On February 8, less than three weeks after President Biden’s inauguration, the U.S. Department of Labor (DOL) withdrew its support for a lawsuit challenging the CalSavers Retirement Savings Program (CalSavers). “After the change in administration, the Acting Secretary of Labor has reconsidered the matter and hereby notifies the court that he no longer wishes to participate as amicus in this case and that he does not support either side,” the DOL said in its court filing. The DOL’s decision to end support is significant because it may potentially offer insight into how the Biden Administration will work with state-run automatic individual retirement accounts, known as auto-IRAs, which provide retirement savings programs to privates sector employees whose employers do not offer them.

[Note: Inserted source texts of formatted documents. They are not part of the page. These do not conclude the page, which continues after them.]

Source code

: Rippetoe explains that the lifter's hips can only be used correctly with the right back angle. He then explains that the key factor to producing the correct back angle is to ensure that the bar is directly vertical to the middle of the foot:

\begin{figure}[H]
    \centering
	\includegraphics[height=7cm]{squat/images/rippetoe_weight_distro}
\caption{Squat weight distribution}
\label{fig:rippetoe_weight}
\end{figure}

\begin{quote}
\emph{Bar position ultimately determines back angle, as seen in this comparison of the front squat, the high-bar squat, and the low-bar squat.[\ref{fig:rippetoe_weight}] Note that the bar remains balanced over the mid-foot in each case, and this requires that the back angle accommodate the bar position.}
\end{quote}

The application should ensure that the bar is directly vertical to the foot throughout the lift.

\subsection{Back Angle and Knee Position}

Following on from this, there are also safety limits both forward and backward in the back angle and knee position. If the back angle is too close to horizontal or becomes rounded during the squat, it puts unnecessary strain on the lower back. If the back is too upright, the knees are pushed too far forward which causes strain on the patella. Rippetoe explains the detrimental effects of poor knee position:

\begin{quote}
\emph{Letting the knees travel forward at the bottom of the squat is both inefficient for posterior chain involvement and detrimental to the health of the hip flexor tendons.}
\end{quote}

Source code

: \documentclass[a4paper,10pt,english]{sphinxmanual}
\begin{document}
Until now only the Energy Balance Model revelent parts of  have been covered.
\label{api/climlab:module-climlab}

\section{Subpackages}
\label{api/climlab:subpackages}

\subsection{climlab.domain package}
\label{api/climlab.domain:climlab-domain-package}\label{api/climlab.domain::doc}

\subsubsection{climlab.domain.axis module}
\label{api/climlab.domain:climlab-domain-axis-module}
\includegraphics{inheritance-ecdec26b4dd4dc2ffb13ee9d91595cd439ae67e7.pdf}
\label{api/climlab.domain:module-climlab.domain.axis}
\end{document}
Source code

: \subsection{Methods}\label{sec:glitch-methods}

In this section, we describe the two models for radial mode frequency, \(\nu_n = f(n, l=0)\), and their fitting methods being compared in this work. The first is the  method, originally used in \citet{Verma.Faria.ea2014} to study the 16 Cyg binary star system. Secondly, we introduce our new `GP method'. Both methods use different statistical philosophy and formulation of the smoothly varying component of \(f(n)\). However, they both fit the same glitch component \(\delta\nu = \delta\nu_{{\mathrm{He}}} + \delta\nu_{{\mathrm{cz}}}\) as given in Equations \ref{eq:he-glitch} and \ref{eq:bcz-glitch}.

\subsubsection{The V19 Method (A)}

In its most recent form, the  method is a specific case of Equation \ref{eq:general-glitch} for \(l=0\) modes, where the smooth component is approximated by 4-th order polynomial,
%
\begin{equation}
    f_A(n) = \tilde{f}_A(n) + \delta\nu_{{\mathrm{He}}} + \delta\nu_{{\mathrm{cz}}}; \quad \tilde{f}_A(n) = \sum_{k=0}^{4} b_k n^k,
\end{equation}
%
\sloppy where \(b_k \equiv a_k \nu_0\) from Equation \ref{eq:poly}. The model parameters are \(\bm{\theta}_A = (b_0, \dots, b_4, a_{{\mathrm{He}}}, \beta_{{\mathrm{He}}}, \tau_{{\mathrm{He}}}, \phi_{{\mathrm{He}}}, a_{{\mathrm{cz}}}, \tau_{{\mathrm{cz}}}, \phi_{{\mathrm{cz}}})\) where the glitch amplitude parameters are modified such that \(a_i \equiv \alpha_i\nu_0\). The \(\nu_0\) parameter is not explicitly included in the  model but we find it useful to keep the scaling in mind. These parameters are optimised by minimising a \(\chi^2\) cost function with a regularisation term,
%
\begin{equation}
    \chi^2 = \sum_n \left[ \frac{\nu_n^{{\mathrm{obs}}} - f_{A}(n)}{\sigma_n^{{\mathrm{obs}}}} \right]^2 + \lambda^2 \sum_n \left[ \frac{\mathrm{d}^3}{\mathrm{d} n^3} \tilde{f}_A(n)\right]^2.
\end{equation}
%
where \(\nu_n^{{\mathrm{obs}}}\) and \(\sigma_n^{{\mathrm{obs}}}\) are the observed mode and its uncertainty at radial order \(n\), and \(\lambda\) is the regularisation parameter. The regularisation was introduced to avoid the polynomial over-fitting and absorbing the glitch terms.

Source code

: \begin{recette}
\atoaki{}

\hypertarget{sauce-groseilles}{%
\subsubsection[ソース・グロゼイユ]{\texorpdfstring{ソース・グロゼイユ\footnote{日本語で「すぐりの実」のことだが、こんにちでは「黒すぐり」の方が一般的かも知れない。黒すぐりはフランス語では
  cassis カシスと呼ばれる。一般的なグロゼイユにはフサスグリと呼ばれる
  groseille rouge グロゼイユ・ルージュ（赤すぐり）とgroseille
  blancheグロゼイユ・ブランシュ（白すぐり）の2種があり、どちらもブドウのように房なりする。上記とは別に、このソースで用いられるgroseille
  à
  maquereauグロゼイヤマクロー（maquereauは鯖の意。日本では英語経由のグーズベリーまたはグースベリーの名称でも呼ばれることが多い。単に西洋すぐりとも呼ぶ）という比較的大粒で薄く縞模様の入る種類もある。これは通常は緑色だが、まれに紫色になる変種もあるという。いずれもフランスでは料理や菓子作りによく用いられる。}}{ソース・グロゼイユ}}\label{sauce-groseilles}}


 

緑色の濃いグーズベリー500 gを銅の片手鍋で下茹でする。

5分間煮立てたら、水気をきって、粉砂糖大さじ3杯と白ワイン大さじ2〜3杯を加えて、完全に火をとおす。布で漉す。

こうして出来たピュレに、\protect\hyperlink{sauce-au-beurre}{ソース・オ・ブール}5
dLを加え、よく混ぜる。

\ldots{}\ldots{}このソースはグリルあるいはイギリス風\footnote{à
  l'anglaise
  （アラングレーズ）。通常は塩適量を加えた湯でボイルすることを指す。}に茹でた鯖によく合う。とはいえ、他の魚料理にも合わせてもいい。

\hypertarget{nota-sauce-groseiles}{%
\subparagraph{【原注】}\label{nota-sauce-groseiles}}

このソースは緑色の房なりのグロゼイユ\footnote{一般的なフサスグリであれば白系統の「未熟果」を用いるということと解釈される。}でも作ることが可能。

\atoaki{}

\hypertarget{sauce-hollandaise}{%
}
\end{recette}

As background, in 2011, the University of California, Berkeley’s Center for Labor Research and Education released a seminal study that found “middle class families in California are at significant risk of not having enough retirement income to meet even basic expenses, as nearly 50 percent of middle-income California workers will retire at or near poverty.” The study also said that Californians’ retirement security would worsen as future workers retire without employer-sponsored benefits. In 2012, California passed legislation to address this concern. Specifically, the legislature enacted the country’s first state-sponsored defined contribution program for private sector employees who do not have access to a retirement plan. The program is estimated to cover 7.5 million Californians. In 2018, CalSavers launched a pilot program; it will expand to all eligible employers by 2022.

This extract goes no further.